# ACTIVITY
Below this line is the material. Write out only its lines from the one containing "If possible, try" through the one containing "Stan User's Guide.", both kept, exactly.

# DATA EXTRACT
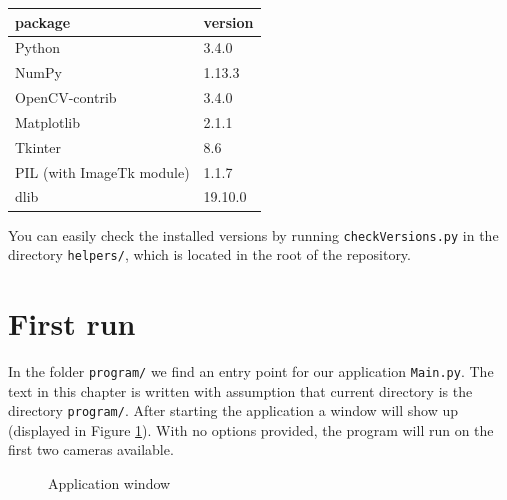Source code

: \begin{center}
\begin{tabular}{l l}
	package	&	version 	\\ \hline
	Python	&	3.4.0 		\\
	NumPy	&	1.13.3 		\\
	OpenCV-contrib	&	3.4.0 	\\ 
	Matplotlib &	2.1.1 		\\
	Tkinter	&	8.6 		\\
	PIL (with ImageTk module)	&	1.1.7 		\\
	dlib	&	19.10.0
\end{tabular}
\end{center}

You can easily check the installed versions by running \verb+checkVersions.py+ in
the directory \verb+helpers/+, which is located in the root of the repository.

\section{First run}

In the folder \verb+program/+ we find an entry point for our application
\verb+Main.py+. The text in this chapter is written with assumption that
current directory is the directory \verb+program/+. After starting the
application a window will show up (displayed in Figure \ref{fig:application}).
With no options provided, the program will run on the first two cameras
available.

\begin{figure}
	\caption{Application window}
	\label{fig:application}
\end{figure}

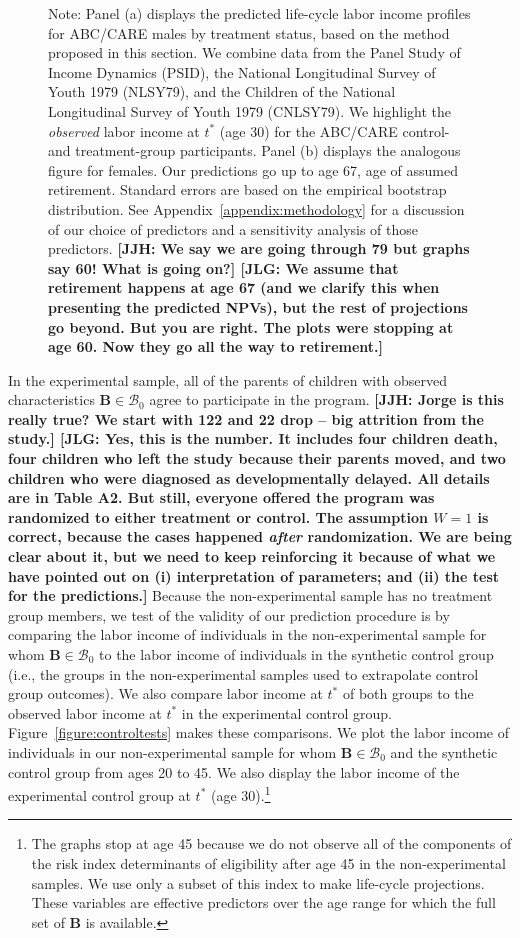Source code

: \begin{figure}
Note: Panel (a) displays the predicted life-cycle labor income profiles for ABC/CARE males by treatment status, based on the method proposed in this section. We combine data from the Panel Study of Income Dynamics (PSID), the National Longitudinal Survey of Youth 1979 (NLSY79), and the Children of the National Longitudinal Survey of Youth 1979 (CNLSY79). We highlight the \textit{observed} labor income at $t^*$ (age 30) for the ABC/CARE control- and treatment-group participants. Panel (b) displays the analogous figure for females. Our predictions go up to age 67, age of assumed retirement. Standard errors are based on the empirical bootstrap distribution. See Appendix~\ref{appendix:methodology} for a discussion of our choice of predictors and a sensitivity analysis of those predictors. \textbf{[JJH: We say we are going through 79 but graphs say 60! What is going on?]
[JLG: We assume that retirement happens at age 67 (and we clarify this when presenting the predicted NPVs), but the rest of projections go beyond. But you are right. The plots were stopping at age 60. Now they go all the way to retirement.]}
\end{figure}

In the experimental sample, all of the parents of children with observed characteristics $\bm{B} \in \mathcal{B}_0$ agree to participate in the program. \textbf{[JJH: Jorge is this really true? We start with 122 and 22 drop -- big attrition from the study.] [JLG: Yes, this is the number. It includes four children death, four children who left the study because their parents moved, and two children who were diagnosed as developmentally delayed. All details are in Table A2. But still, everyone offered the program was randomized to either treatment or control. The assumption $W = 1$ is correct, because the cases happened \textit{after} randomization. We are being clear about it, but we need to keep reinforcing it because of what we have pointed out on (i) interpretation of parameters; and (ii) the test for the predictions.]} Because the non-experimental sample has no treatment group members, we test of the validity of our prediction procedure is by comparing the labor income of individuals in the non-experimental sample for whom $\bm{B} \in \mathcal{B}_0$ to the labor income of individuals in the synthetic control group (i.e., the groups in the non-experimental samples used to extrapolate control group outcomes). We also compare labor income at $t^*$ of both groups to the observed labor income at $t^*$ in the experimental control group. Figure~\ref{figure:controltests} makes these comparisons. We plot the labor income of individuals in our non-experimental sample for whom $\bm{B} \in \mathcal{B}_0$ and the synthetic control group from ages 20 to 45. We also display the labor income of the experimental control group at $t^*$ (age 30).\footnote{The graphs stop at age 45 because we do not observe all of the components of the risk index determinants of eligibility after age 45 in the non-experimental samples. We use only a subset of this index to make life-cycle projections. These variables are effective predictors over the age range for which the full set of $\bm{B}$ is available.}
...
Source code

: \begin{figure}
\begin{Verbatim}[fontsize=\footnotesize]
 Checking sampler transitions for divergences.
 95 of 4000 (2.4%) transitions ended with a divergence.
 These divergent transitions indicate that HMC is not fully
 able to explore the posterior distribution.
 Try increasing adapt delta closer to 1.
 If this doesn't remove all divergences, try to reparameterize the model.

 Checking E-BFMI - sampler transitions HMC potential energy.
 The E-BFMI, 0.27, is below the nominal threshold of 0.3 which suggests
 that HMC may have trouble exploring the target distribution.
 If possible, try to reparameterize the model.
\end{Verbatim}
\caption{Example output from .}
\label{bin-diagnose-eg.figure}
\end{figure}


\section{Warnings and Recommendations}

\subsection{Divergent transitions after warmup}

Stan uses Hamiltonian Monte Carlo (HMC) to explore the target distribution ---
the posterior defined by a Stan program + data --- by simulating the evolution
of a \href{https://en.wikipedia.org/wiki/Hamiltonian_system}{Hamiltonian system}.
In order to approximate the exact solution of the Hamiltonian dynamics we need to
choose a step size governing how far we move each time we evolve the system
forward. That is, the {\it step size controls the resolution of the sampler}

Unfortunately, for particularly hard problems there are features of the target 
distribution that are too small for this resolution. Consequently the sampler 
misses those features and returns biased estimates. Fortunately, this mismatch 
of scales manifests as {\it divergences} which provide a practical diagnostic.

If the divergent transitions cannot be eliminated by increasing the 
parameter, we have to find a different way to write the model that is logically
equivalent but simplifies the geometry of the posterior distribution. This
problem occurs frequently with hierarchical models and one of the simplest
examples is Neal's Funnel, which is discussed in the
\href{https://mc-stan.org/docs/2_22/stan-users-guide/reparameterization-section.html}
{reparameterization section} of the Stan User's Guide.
--
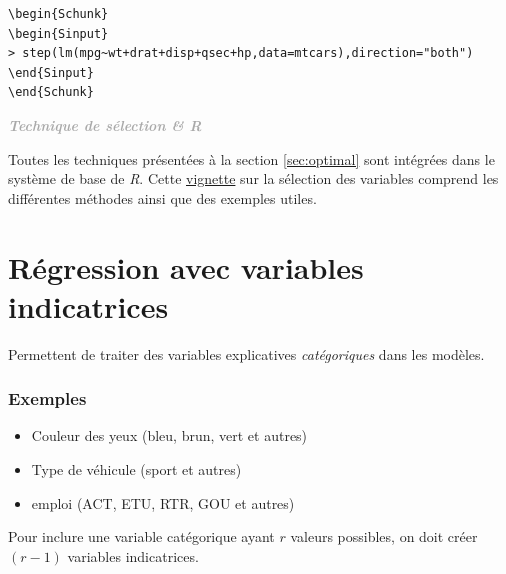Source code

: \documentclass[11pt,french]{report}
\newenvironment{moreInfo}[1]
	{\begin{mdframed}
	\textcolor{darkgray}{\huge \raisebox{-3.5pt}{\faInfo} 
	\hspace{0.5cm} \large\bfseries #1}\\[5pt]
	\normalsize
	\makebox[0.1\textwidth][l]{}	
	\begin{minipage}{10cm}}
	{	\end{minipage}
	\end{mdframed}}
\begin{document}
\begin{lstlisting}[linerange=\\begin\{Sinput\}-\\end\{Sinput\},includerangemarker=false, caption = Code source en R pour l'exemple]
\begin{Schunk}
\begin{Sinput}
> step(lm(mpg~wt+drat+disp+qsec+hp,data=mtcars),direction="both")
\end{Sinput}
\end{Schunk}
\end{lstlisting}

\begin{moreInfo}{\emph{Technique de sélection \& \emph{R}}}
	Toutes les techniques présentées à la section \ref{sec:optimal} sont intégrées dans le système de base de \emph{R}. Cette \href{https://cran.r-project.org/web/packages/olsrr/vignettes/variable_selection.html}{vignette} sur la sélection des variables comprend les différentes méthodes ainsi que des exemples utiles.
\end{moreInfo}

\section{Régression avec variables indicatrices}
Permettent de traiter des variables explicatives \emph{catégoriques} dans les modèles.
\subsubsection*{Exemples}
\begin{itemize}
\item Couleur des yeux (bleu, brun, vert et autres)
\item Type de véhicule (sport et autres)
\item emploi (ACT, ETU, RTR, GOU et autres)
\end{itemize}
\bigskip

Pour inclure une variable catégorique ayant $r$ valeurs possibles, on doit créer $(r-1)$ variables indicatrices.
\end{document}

# SOLVED PROBLEM
 If possible, try to reparameterize the model.
\end{Verbatim}
\caption{Example output from .}
\label{bin-diagnose-eg.figure}
\end{figure}


\section{Warnings and Recommendations}

\subsection{Divergent transitions after warmup}

Stan uses Hamiltonian Monte Carlo (HMC) to explore the target distribution ---
the posterior defined by a Stan program + data --- by simulating the evolution
of a \href{https://en.wikipedia.org/wiki/Hamiltonian_system}{Hamiltonian system}.
In order to approximate the exact solution of the Hamiltonian dynamics we need to
choose a step size governing how far we move each time we evolve the system
forward. That is, the {\it step size controls the resolution of the sampler}

Unfortunately, for particularly hard problems there are features of the target 
distribution that are too small for this resolution. Consequently the sampler 
misses those features and returns biased estimates. Fortunately, this mismatch 
of scales manifests as {\it divergences} which provide a practical diagnostic.

If the divergent transitions cannot be eliminated by increasing the 
parameter, we have to find a different way to write the model that is logically
equivalent but simplifies the geometry of the posterior distribution. This
problem occurs frequently with hierarchical models and one of the simplest
examples is Neal's Funnel, which is discussed in the
\href{https://mc-stan.org/docs/2_22/stan-users-guide/reparameterization-section.html}
{reparameterization section} of the Stan User's Guide.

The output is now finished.